Take from the records below each line that holds "there".

**Data excerpts**
*** Block opens ***
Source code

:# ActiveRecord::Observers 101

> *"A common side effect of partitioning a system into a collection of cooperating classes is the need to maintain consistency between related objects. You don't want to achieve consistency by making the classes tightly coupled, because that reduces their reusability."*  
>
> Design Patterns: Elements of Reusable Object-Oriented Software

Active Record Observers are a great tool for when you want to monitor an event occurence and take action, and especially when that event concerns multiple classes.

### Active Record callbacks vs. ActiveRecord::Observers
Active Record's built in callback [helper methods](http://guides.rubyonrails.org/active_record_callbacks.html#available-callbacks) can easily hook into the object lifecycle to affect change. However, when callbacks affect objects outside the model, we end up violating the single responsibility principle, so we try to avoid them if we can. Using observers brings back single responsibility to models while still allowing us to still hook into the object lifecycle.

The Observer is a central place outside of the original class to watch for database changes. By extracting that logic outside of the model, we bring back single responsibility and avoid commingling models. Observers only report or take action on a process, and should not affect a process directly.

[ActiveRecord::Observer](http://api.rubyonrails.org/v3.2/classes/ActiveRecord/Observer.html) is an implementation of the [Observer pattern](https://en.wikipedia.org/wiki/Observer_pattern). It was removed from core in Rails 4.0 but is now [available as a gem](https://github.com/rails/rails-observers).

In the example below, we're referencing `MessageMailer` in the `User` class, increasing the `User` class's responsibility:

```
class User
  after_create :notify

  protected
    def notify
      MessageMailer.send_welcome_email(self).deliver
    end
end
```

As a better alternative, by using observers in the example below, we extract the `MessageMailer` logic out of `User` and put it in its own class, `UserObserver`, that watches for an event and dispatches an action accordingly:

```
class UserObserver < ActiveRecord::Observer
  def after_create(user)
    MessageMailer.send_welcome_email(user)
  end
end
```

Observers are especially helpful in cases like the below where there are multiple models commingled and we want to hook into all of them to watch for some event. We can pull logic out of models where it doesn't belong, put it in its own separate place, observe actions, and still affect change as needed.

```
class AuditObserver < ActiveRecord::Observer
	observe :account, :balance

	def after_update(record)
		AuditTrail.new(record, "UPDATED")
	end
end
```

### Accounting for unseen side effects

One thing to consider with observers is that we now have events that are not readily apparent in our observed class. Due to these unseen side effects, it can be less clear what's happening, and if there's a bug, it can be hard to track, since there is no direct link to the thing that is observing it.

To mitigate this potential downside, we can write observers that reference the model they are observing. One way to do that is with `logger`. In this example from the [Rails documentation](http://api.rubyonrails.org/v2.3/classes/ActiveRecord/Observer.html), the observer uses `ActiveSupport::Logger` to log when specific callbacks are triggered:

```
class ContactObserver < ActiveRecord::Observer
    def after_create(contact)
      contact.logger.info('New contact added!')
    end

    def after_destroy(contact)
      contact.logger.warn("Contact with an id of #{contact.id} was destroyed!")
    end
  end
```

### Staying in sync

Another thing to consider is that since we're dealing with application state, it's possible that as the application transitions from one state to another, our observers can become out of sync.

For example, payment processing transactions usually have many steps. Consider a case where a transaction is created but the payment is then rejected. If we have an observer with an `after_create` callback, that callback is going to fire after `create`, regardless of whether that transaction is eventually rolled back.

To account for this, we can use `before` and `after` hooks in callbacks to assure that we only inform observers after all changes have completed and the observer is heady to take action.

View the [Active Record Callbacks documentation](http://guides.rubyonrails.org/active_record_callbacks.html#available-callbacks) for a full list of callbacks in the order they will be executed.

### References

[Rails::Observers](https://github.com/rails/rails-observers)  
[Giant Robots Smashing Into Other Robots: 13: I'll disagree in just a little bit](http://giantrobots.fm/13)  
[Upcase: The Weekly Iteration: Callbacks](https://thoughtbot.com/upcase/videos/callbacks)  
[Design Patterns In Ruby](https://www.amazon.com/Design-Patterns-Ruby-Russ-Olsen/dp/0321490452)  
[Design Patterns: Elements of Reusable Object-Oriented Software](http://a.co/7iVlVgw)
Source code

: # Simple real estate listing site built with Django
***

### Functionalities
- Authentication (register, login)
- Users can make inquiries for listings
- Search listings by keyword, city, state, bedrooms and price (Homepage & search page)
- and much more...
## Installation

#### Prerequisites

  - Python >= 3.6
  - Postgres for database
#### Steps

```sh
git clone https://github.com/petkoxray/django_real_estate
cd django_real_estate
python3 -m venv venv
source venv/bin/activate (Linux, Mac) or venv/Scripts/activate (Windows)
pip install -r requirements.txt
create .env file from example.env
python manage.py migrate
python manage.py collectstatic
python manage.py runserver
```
*** Block closes ***
*** Block opens ***
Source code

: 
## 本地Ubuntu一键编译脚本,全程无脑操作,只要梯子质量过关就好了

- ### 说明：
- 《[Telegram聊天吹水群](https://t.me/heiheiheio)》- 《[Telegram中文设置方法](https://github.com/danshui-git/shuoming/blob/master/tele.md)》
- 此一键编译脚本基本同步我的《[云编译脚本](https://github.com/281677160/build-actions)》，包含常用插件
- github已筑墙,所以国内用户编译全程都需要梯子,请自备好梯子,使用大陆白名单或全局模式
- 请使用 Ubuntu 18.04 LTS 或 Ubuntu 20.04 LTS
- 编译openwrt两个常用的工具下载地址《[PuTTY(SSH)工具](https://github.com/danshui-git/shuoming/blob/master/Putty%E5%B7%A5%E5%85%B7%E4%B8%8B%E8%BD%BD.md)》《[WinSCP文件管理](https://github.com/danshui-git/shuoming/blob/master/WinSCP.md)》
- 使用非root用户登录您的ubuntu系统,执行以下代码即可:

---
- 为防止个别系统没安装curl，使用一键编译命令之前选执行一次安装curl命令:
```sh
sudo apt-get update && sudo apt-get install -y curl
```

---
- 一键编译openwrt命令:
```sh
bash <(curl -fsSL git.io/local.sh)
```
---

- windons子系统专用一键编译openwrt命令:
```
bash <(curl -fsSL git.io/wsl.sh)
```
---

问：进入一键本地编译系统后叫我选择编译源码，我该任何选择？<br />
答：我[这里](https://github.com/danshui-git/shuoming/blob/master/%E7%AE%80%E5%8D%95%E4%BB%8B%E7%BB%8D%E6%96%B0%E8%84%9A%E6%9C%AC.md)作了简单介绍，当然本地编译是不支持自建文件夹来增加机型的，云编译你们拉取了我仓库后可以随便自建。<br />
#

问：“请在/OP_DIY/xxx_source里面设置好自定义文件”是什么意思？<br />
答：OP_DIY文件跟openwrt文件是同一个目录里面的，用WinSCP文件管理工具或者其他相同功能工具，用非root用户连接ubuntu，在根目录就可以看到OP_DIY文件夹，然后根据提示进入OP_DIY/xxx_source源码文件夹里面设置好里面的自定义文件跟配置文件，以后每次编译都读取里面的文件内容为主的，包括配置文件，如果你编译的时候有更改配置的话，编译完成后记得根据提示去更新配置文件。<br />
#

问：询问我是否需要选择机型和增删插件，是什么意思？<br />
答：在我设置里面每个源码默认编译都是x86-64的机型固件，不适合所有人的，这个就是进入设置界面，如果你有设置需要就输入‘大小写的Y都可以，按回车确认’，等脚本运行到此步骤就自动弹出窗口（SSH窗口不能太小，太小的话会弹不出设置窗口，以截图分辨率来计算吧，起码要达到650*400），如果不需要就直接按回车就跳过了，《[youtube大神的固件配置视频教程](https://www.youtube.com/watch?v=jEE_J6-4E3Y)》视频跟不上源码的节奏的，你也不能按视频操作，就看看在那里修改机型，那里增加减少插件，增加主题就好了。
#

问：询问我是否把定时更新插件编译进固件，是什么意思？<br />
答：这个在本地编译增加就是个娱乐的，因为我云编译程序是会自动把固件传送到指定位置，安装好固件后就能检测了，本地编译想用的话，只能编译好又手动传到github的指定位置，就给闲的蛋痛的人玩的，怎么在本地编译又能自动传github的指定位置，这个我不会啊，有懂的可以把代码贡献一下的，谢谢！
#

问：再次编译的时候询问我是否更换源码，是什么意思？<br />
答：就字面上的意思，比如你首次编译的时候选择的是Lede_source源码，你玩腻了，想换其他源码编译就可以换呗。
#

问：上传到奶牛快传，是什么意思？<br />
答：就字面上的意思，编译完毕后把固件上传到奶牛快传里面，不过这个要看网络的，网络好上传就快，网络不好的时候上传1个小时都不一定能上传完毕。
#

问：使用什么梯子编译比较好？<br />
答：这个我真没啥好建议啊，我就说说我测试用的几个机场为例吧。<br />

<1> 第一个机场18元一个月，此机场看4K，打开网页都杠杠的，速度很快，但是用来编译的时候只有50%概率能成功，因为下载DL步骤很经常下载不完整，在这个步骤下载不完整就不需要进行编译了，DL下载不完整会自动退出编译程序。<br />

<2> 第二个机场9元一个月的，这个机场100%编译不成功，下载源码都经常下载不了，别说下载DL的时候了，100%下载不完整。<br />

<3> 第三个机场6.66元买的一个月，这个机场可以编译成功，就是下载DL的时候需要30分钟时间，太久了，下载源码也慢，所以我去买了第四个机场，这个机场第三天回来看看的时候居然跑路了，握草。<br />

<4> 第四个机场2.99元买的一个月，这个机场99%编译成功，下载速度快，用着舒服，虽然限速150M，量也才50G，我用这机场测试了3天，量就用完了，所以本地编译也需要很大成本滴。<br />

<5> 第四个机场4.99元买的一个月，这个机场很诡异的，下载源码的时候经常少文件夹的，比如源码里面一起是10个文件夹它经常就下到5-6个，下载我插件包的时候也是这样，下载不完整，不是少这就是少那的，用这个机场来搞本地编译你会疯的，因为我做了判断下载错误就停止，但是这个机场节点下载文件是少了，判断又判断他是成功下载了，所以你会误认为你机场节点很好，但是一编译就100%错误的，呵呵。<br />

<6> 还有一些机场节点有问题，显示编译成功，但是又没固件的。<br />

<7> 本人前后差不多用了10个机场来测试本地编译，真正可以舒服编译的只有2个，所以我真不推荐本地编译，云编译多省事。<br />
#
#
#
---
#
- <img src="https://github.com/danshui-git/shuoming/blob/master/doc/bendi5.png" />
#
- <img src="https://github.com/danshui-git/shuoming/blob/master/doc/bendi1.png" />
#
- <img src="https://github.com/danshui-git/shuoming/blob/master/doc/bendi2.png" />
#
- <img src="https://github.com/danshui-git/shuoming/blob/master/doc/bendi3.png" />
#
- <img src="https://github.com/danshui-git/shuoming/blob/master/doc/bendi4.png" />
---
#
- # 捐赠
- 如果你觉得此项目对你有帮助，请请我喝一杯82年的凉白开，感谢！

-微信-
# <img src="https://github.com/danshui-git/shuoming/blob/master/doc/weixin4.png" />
*** Block closes ***
*** Block opens ***
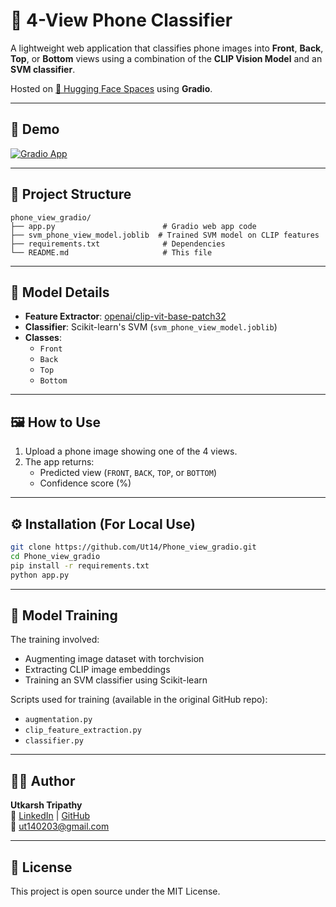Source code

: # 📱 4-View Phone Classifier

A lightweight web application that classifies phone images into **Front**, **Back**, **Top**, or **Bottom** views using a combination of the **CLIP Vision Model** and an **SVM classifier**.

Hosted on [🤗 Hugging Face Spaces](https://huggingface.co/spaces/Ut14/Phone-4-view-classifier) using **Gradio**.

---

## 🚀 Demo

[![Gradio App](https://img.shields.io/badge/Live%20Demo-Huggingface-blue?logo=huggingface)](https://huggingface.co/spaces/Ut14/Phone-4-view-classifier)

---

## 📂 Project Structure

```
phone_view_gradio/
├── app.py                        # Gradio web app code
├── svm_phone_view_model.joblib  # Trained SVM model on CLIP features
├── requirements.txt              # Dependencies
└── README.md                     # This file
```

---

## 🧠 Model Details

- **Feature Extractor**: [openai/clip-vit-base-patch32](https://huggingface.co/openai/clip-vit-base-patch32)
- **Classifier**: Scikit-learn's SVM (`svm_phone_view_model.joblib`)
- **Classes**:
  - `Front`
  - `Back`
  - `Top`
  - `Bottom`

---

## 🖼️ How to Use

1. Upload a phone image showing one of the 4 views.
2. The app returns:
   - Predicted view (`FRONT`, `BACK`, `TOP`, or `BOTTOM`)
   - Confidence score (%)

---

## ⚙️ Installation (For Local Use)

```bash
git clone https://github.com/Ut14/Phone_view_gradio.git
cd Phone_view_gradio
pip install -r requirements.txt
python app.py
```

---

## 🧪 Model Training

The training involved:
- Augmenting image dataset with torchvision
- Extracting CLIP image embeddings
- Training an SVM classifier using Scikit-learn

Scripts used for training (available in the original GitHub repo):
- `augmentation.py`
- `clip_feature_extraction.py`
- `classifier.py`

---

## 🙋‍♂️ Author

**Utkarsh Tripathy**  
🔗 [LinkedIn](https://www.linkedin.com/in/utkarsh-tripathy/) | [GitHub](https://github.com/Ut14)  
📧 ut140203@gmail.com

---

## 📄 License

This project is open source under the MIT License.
*** Block closes ***
**Result for this task**
Observers are especially helpful in cases like the below where there are multiple models commingled and we want to hook into all of them to watch for some event. We can pull logic out of models where it doesn't belong, put it in its own separate place, observe actions, and still affect change as needed.
One thing to consider with observers is that we now have events that are not readily apparent in our observed class. Due to these unseen side effects, it can be less clear what's happening, and if there's a bug, it can be hard to track, since there is no direct link to the thing that is observing it.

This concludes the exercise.